## Task prompt
The records below must be duplicated exactly, character for character.

Collected data
+++

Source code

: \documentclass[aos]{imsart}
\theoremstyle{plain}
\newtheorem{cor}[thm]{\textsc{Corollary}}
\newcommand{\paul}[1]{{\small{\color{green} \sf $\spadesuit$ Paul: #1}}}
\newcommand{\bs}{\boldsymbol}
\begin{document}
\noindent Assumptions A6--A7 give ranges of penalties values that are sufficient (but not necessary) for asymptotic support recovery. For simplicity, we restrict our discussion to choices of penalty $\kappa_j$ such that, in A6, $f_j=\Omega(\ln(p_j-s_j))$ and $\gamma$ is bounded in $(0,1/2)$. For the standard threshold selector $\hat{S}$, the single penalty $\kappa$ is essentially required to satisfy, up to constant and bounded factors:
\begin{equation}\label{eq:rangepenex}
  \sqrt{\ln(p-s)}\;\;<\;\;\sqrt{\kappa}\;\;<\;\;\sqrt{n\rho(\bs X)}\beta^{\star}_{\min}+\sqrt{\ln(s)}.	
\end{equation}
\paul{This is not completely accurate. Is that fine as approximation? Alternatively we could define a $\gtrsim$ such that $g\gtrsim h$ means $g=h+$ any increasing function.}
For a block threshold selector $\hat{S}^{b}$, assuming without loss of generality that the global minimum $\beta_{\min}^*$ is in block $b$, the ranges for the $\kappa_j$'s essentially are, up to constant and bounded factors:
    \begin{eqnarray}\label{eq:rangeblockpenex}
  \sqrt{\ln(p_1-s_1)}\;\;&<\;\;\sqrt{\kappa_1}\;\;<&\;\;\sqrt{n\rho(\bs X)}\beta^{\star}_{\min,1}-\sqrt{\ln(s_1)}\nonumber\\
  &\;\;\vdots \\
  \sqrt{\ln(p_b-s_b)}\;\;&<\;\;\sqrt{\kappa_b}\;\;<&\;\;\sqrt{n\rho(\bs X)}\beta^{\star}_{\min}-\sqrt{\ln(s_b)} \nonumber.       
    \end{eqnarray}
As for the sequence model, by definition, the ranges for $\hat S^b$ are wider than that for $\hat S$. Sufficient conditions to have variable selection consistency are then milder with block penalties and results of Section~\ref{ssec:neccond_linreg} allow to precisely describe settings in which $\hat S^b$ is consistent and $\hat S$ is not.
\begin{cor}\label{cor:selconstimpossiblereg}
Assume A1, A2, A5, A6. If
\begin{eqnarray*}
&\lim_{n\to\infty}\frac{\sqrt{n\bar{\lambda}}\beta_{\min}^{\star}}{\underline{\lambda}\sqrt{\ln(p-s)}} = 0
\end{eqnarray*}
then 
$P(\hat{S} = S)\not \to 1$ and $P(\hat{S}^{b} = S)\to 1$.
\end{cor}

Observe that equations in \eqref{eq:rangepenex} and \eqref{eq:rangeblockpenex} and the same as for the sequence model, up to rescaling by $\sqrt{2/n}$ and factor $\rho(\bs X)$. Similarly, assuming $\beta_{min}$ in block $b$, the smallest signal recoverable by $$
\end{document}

+++

## Written response
Source code

: \documentclass[aos]{imsart}
\theoremstyle{plain}
\newtheorem{cor}[thm]{\textsc{Corollary}}
\newcommand{\paul}[1]{{\small{\color{green} \sf $\spadesuit$ Paul: #1}}}
\newcommand{\bs}{\boldsymbol}
\begin{document}
\noindent Assumptions A6--A7 give ranges of penalties values that are sufficient (but not necessary) for asymptotic support recovery. For simplicity, we restrict our discussion to choices of penalty $\kappa_j$ such that, in A6, $f_j=\Omega(\ln(p_j-s_j))$ and $\gamma$ is bounded in $(0,1/2)$. For the standard threshold selector $\hat{S}$, the single penalty $\kappa$ is essentially required to satisfy, up to constant and bounded factors:
\begin{equation}\label{eq:rangepenex}
  \sqrt{\ln(p-s)}\;\;<\;\;\sqrt{\kappa}\;\;<\;\;\sqrt{n\rho(\bs X)}\beta^{\star}_{\min}+\sqrt{\ln(s)}.	
\end{equation}
\paul{This is not completely accurate. Is that fine as approximation? Alternatively we could define a $\gtrsim$ such that $g\gtrsim h$ means $g=h+$ any increasing function.}
For a block threshold selector $\hat{S}^{b}$, assuming without loss of generality that the global minimum $\beta_{\min}^*$ is in block $b$, the ranges for the $\kappa_j$'s essentially are, up to constant and bounded factors:
    \begin{eqnarray}\label{eq:rangeblockpenex}
  \sqrt{\ln(p_1-s_1)}\;\;&<\;\;\sqrt{\kappa_1}\;\;<&\;\;\sqrt{n\rho(\bs X)}\beta^{\star}_{\min,1}-\sqrt{\ln(s_1)}\nonumber\\
  &\;\;\vdots \\
  \sqrt{\ln(p_b-s_b)}\;\;&<\;\;\sqrt{\kappa_b}\;\;<&\;\;\sqrt{n\rho(\bs X)}\beta^{\star}_{\min}-\sqrt{\ln(s_b)} \nonumber.       
    \end{eqnarray}
As for the sequence model, by definition, the ranges for $\hat S^b$ are wider than that for $\hat S$. Sufficient conditions to have variable selection consistency are then milder with block penalties and results of Section~\ref{ssec:neccond_linreg} allow to precisely describe settings in which $\hat S^b$ is consistent and $\hat S$ is not.
\begin{cor}\label{cor:selconstimpossiblereg}
Assume A1, A2, A5, A6. If
\begin{eqnarray*}
&\lim_{n\to\infty}\frac{\sqrt{n\bar{\lambda}}\beta_{\min}^{\star}}{\underline{\lambda}\sqrt{\ln(p-s)}} = 0
\end{eqnarray*}
then 
$P(\hat{S} = S)\not \to 1$ and $P(\hat{S}^{b} = S)\to 1$.
\end{cor}

Observe that equations in \eqref{eq:rangepenex} and \eqref{eq:rangeblockpenex} and the same as for the sequence model, up to rescaling by $\sqrt{2/n}$ and factor $\rho(\bs X)$. Similarly, assuming $\beta_{min}$ in block $b$, the smallest signal recoverable by $$
\end{document}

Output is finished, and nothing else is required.